Stored records

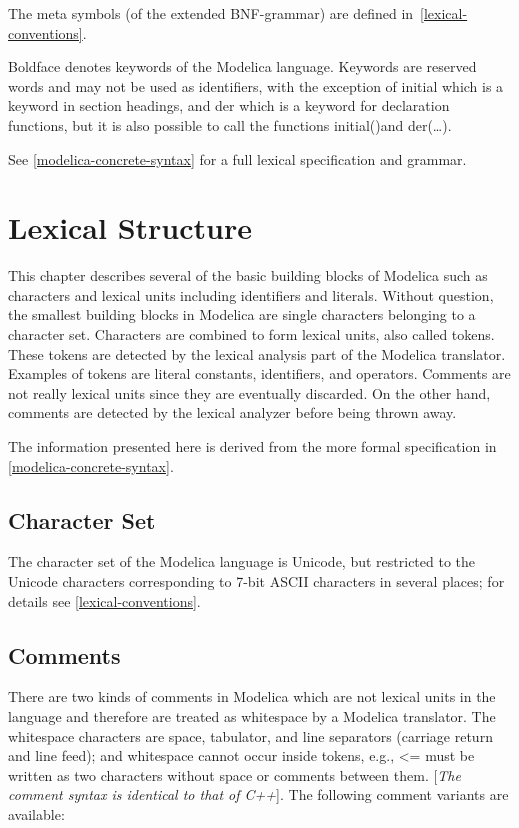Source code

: \documentclass[10pt,a4paper]{report}
\def\doublelabel#1{\label{#1}\hypertarget{#1}{}}
\begin{document}
The meta symbols (of the extended BNF-grammar) are defined in~\ref{lexical-conventions}.

Boldface denotes keywords of the Modelica language. Keywords are
reserved words and may not be used as identifiers, with the exception of
initial which is a keyword in section headings, and der which is a
keyword for declaration functions, but it is also possible to call the
functions initial()and der(\ldots{}).

See \ref{modelica-concrete-syntax} for a full lexical specification and grammar.

\chapter{Lexical Structure}\doublelabel{lexical-structure}

This chapter describes several of the basic building blocks of Modelica
such as characters and lexical units including identifiers and literals.
Without question, the smallest building blocks in Modelica are single
characters belonging to a character set. Characters are combined to form
lexical units, also called tokens. These tokens are detected by the
lexical analysis part of the Modelica translator. Examples of tokens are
literal constants, identifiers, and operators. Comments are not really
lexical units since they are eventually discarded. On the other hand,
comments are detected by the lexical analyzer before being thrown away.

The information presented here is derived from the more formal
specification in \ref{modelica-concrete-syntax}.

\section{Character Set}\doublelabel{character-set}

The character set of the Modelica language is Unicode, but restricted to
the Unicode characters corresponding to 7-bit ASCII characters in
several places; for details see \ref{lexical-conventions}.

\section{Comments}\doublelabel{comments}

There are two kinds of comments in Modelica which are not lexical units
in the language and therefore are treated as whitespace by a Modelica
translator. The whitespace characters are space, tabulator, and line
separators (carriage return and line feed); and whitespace cannot occur
inside tokens, e.g., \textless{}= must be written as two characters
without space or comments between them. {[}\emph{The comment syntax is
identical to that of C++}{]}. The following comment variants are
available:
\end{document}
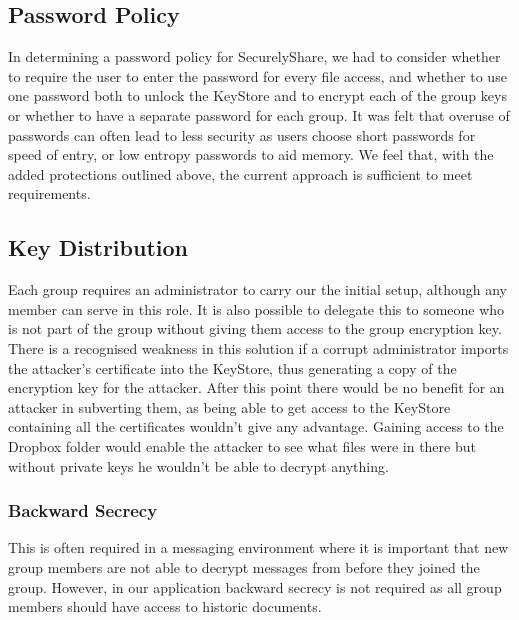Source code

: \subsection*{Password Policy}
In determining a password policy for SecurelyShare, we had to consider whether to require the user to enter the password for every file access, and whether to  use one password both to unlock the KeyStore and to encrypt each of the group keys or whether to have a separate password for each group.  It was felt that overuse of passwords can often lead to less security as users choose short passwords for speed of entry, or low entropy passwords to aid memory.  We feel that, with the added protections outlined above, the current approach is sufficient to meet requirements.


\subsection*{Key Distribution}

Each group requires an administrator to carry our the initial setup, although any member can serve in this role.  It is also possible to delegate this to someone who is not part of the group without giving them access to the group encryption key.   There is a recognised weakness in this solution if a corrupt administrator imports the attacker's certificate into the KeyStore, thus generating a copy of the encryption key for the attacker. After this point there would be no benefit for an attacker in subverting them, as being able to get access to the KeyStore containing all the certificates wouldn't give any advantage.  Gaining access to the Dropbox folder would enable the attacker to see what files were in there but without private keys he wouldn't be able to decrypt anything.


\subsubsection*{Backward Secrecy}
This is often required in a messaging environment where it is important that new group members are not able to decrypt messages from before they joined the group. However, in our application backward secrecy is not required as all group members should have access to historic documents.


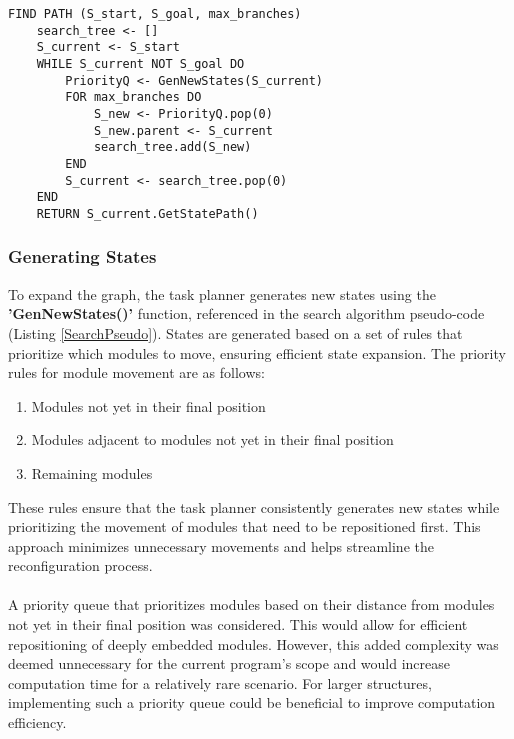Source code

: \begin{lstlisting}[caption={Task Planner search algorithm pseudo-code},captionpos=b,label={SearchPseudo}]
FIND PATH (S_start, S_goal, max_branches)
	search_tree <- []
	S_current <- S_start
	WHILE S_current NOT S_goal DO
		PriorityQ <- GenNewStates(S_current)
		FOR max_branches DO
			S_new <- PriorityQ.pop(0)
			S_new.parent <- S_current
			search_tree.add(S_new)
		END	
		S_current <- search_tree.pop(0)
	END
	RETURN S_current.GetStatePath()
\end{lstlisting}

\subsubsection{Generating States}\label{genStates}
To expand the graph, the task planner generates new states using the \textbf{'GenNewStates()'} function, referenced in the search algorithm pseudo-code (Listing \ref{SearchPseudo}). States are generated based on a set of rules that prioritize which modules to move, ensuring efficient state expansion. The priority rules for module movement are as follows:
\begin{enumerate}[]
	\item Modules not yet in their final position
	\item Modules adjacent to modules not yet in their final position
	\item Remaining modules 
\end{enumerate}
These rules ensure that the task planner consistently generates new states while prioritizing the movement of modules that need to be repositioned first. This approach minimizes unnecessary movements and helps streamline the reconfiguration process.
\\\\
A priority queue that prioritizes modules based on their distance from modules not yet in their final position was considered. This would allow for efficient repositioning of deeply embedded modules. However, this added complexity was deemed unnecessary for the current program's scope and would increase computation time for a relatively rare scenario. For larger structures, implementing such a priority queue could be beneficial to improve computation efficiency.


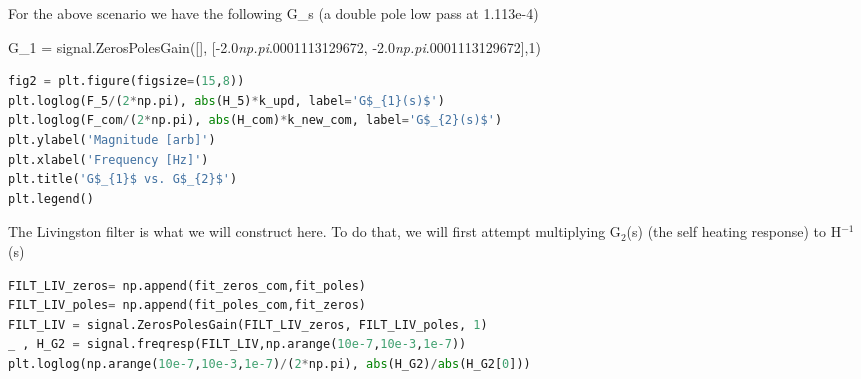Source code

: \noindent For the above scenario we have the following G\_s (a double pole low pass at 1.113e-4)

\noindent G\_1 = signal.ZerosPolesGain({[}{]}, {[}-2.0\emph{np.pi}.0001113129672, -2.0\emph{np.pi}.0001113129672{]},1) 




\begin{spacing}{1.2} \begin{lstlisting}[frame=single,language=Python]
fig2 = plt.figure(figsize=(15,8))
plt.loglog(F_5/(2*np.pi), abs(H_5)*k_upd, label='G$_{1}(s)$')
plt.loglog(F_com/(2*np.pi), abs(H_com)*k_new_com, label='G$_{2}(s)$')
plt.ylabel('Magnitude [arb]')
plt.xlabel('Frequency [Hz]')
plt.title('G$_{1}$ vs. G$_{2}$')
plt.legend()
\end{lstlisting} \end{spacing}



\noindent The Livingston filter is what we will construct here. To do that, we will first attempt multiplying G\(_{2}\)(s) (the self heating response) to H\(^{-1}\)(s)

\begin{spacing}{1.2} \begin{lstlisting}[frame=single,language=Python]
FILT_LIV_zeros= np.append(fit_zeros_com,fit_poles)
FILT_LIV_poles= np.append(fit_poles_com,fit_zeros)
FILT_LIV = signal.ZerosPolesGain(FILT_LIV_zeros, FILT_LIV_poles, 1)
_ , H_G2 = signal.freqresp(FILT_LIV,np.arange(10e-7,10e-3,1e-7))
plt.loglog(np.arange(10e-7,10e-3,1e-7)/(2*np.pi), abs(H_G2)/abs(H_G2[0]))
\end{lstlisting} \end{spacing}

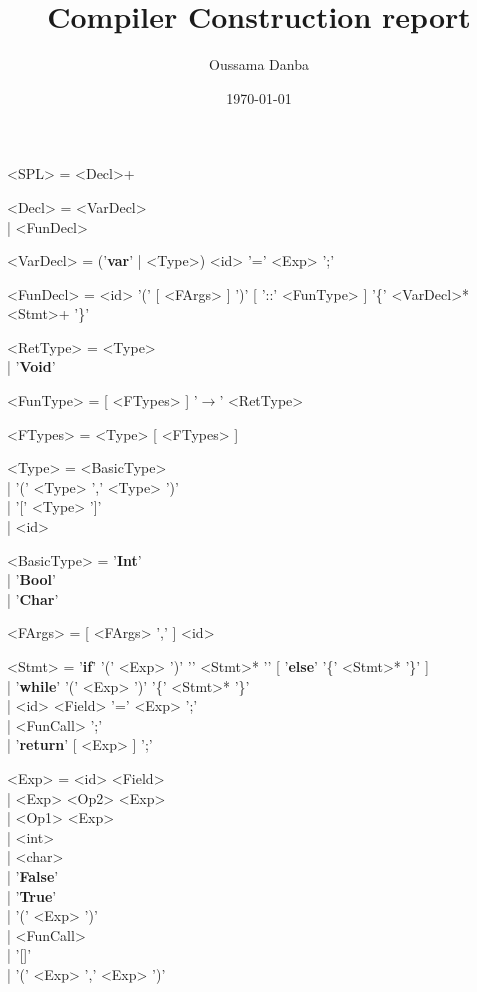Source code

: \documentclass{article}
\title{Compiler Construction report}
\author{Oussama Danba}
\date{\today}
\begin{document}
\maketitle

\renewcommand{\syntleft}{$\langle$\normalfont\ttfamily}
\setlength{\grammarindent}{2cm}
\setlength{\grammarparsep}{0cm}
\begin{grammar}
<SPL> = <Decl>+

<Decl> = <VarDecl> \\| <FunDecl>

<VarDecl> = ('\textbf{var}' | <Type>) <id> '=' <Exp> ';'

<FunDecl> = <id> '(' [ <FArgs> ] ')' [ '::' <FunType> ] '\{' <VarDecl>* <Stmt>+ '\}'

<RetType> = <Type> \\| '\textbf{Void}'

<FunType> = [ <FTypes> ] '$\rightarrow$' <RetType>

<FTypes> = <Type> [ <FTypes> ]

<Type> = <BasicType> \\| '(' <Type> ',' <Type> ')' \\| '[' <Type> ']' \\| <id>

<BasicType> = '\textbf{Int}' \\| '\textbf{Bool}' \\| '\textbf{Char}'

<FArgs> = [ <FArgs> ',' ] <id>

<Stmt> = '\textbf{if}' '(' <Exp> ')' '{' <Stmt>* '}' [ '\textbf{else}' '\{' <Stmt>* '\}' ] \\| '\textbf{while}' '(' <Exp> ')' '\{' <Stmt>* '\}' \\| <id> <Field> '=' <Exp> ';' \\| <FunCall> ';' \\| '\textbf{return}' [ <Exp> ] ';'

<Exp> = <id> <Field> \\| <Exp> <Op2> <Exp> \\| <Op1> <Exp> \\| <int> \\| <char> \\| '\textbf{False}' \\| '\textbf{True}' \\| '(' <Exp> ')' \\| <FunCall> \\| '[]' \\| '(' <Exp> ',' <Exp> ')'


\end{grammar}
\end{document}

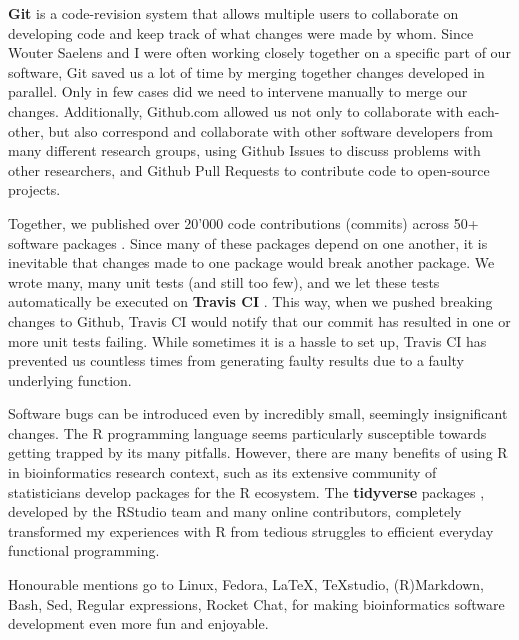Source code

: \textbf{Git} \cite{torvalds_gitfastversion_2005} is a code-revision system that allows multiple users to collaborate on developing code and keep track of what changes were made by whom. 
Since Wouter Saelens and I were often working closely together on a specific part of our software, Git saved us a lot of time by merging together changes developed in parallel. Only in few cases did we need to intervene manually to merge our changes.
Additionally, Github.com allowed us not only to collaborate with each-other, but also correspond and collaborate with other software developers from many different research groups, using Github Issues to discuss problems with other researchers, and Github Pull Requests to contribute code to open-source projects. 

Together, we published over 20'000 code contributions (commits) across 50+ software packages \cite{cannoodt_developmentdynverse_2019}. Since many of these packages depend on one another, it is inevitable that changes made to one package would break another package. We wrote many, many unit tests (and still too few), and we let these tests automatically be executed on \textbf{Travis CI} \cite{traviscigmbh_traviscitest_2011}. This way, when we pushed breaking changes to Github, Travis CI would notify that our commit has resulted in one or more unit tests failing. While sometimes it is a hassle to set up, Travis CI has prevented us countless times from generating faulty results due to a faulty underlying function.

Software bugs can be introduced even by incredibly small, seemingly insignificant changes. The R programming language seems particularly susceptible towards getting trapped by its many pitfalls. However, there are many benefits of using R in bioinformatics research context, such as its extensive community of statisticians develop packages for the R ecosystem. The \textbf{tidyverse} packages \cite{wickham_welcometidyverse_2019}, developed by the RStudio team and many online contributors, completely transformed my experiences with R from tedious struggles to efficient everyday functional programming.

Honourable mentions go to Linux, Fedora, \LaTeX, TeXstudio, (R)Markdown, Bash, Sed, Regular expressions, Rocket Chat, for making bioinformatics software development even more fun and enjoyable.



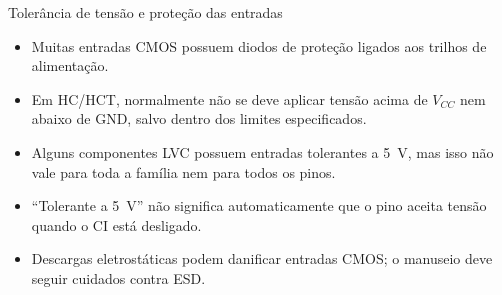 \begin{frame}{Tolerância de tensão e proteção das entradas}
    \begin{itemize}
        \item Muitas entradas CMOS possuem diodos de proteção ligados aos
              trilhos de alimentação.
        \item Em HC/HCT, normalmente não se deve aplicar tensão acima de
              $V_{CC}$ nem abaixo de GND, salvo dentro dos limites especificados.
        \item Alguns componentes LVC possuem entradas tolerantes a 5~V,
              mas isso não vale para toda a família nem para todos os pinos.
        \item ``Tolerante a 5~V'' não significa automaticamente que o
              pino aceita tensão quando o CI está desligado.
        \item Descargas eletrostáticas podem danificar entradas CMOS; o
              manuseio deve seguir cuidados contra ESD.
    \end{itemize}
\end{frame}
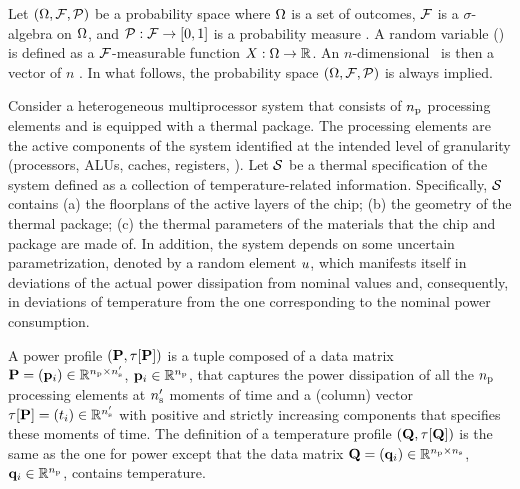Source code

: Let $(\Omega, \mathcal{F}, \mathcal{P})$ be a probability space where $\Omega$ is a set of outcomes, $\mathcal{F}$ is a $\sigma$-algebra on $\Omega$, and $\mathcal{P}: \mathcal{F} \to [0, 1]$ is a probability measure \cite{durrett2010}. A random variable (\rv) is defined as a $\mathcal{F}$-measurable function $X: \Omega \to \mathbb{R}$. An $n$-dimensional \rv\ is then a vector of $n$ \rvs. In what follows, the probability space $(\Omega, \mathcal{F}, \mathcal{P})$ is always implied.

Consider a heterogeneous multiprocessor system that consists of ${n_\text{p}}$ processing elements and is equipped with a thermal package. The processing elements are the active components of the system identified at the intended level of granularity (processors, ALUs, caches, registers, \etc). Let $\mathcal{S}$ be a thermal specification of the system defined as a collection of temperature-related information. Specifically, $\mathcal{S}$ contains (a) the floorplans of the active layers of the chip; (b) the geometry of the thermal package; (c) the thermal parameters of the materials that the chip and package are made of. In addition, the system depends on some uncertain parametrization, denoted by a random element $u$, which manifests itself in deviations of the actual power dissipation from nominal values and, consequently, in deviations of temperature from the one corresponding to the nominal power consumption.

A power profile $\profileP$ is a tuple composed of a data matrix $\mathbf{P} = (\mathbf{p}_i) \in \mathbb{R}^{{n_\text{p}} \times {n_\text{s}'}}$, $\mathbf{p}_i \in \mathbb{R}^{n_\text{p}}$, that captures the power dissipation of all the ${n_\text{p}}$ processing elements at ${n_\text{s}'}$ moments of time and a (column) vector $\tau[\mathbf{P}] = (t_i) \in \mathbb{R}^{{n_\text{s}'}}$ with positive and strictly increasing components that specifies these moments of time. The definition of a temperature profile $\profileT$ is the same as the one for power except that the data matrix $\mathbf{Q} = (\mathbf{q}_i) \in \mathbb{R}^{{n_\text{p}} \times {n_\text{s}}}$, $\mathbf{q}_i \in \mathbb{R}^{n_\text{p}}$, contains temperature.

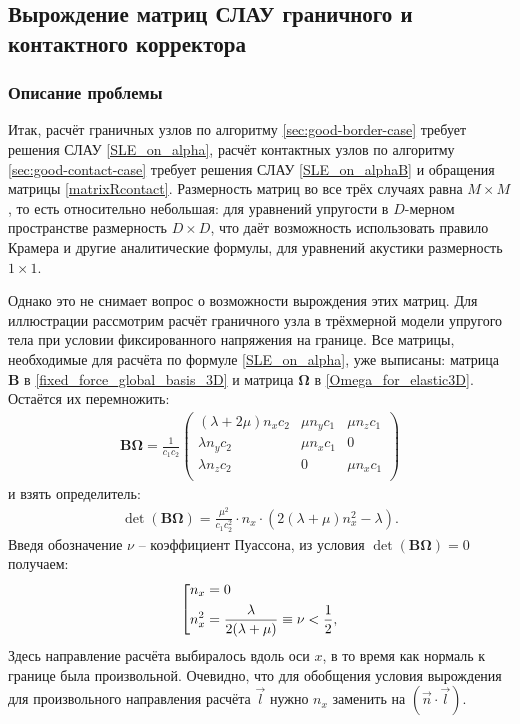 \subsection{Вырождение матриц СЛАУ граничного и контактного корректора}
\subsubsection{Описание проблемы}
\label{degeneration_problem}
Итак, расчёт граничных узлов по алгоритму \ref{sec:good-border-case} 
требует решения СЛАУ \ref{SLE_on_alpha}, 
расчёт контактных узлов по алгоритму \ref{sec:good-contact-case} требует 
решения СЛАУ \ref{SLE_on_alphaB} и обращения матрицы \ref{matrixRcontact}.
Размерность матриц во все трёх случаях равна $M \times M$, 
то есть относительно небольшая: для уравнений упругости в $D$-мерном 
пространстве размерность $D \times D$, что даёт возможность 
использовать правило Крамера и другие аналитические формулы, 
для уравнений акустики размерность $1 \times 1$. 

Однако это не снимает вопрос о возможности вырождения этих матриц. 
Для иллюстрации рассмотрим расчёт граничного узла в трёхмерной 
модели упругого тела при условии фиксированного напряжения на границе. 
Все матрицы, необходимые для расчёта по формуле \ref{SLE_on_alpha}, уже выписаны: 
матрица $\mathbf{B}$ в \ref{fixed_force_global_basis_3D} и 
матрица $\mathbf{\Omega}$ в \ref{Omega_for_elastic3D}. 
Остаётся их перемножить:
\begin{align}
	\mathbf{B} \mathbf{\Omega} = \frac{1}{c_1 c_2}
	\left( \begin{array}{cccccccccccc}
	 (\lambda + 2\mu) n_x c_2 & \mu n_y c_1 & \mu n_z c_1   \\
	 \lambda n_y c_2          & \mu n_x c_1 & 0             \\
	 \lambda n_z c_2          & 0 & \mu n_x c_1             \\
	\end{array} \right)
\end{align}
и взять определитель:
\begin{eqnarray}
	\det (\mathbf{B} \mathbf{\Omega}) = \frac{\mu^{2}}{c_1 c^2_2} \cdot n_x \cdot (2 (\lambda + \mu) n^2_x - \lambda).
\end{eqnarray}
Введя обозначение $\nu$ -- коэффициент Пуассона, из условия 
$\det (\mathbf{B} \mathbf{\Omega}) = 0$ получаем:
\begin{eqnarray}
\left[
\begin{gathered} 
	 n_x = 0  \hfill  \\
	 n^2_x = \frac{\lambda}{2(\lambda + \mu)} \equiv \nu < \frac{1}{2}, \hfill  \\
\end{gathered} 
\right.
\end{eqnarray}
Здесь направление расчёта выбиралось вдоль оси $x$, в то время как нормаль 
к границе была произвольной. Очевидно, что для обобщения условия 
вырождения для произвольного направления расчёта $\vec{l}$ нужно $n_x$ заменить на 
$(\vec{n} \cdot \vec{l})$.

Task. Wherever a line above contains "PriorityQ", copy that line.

Answer space.
		PriorityQ <- GenNewStates(S_current)
			S_new <- PriorityQ.pop(0)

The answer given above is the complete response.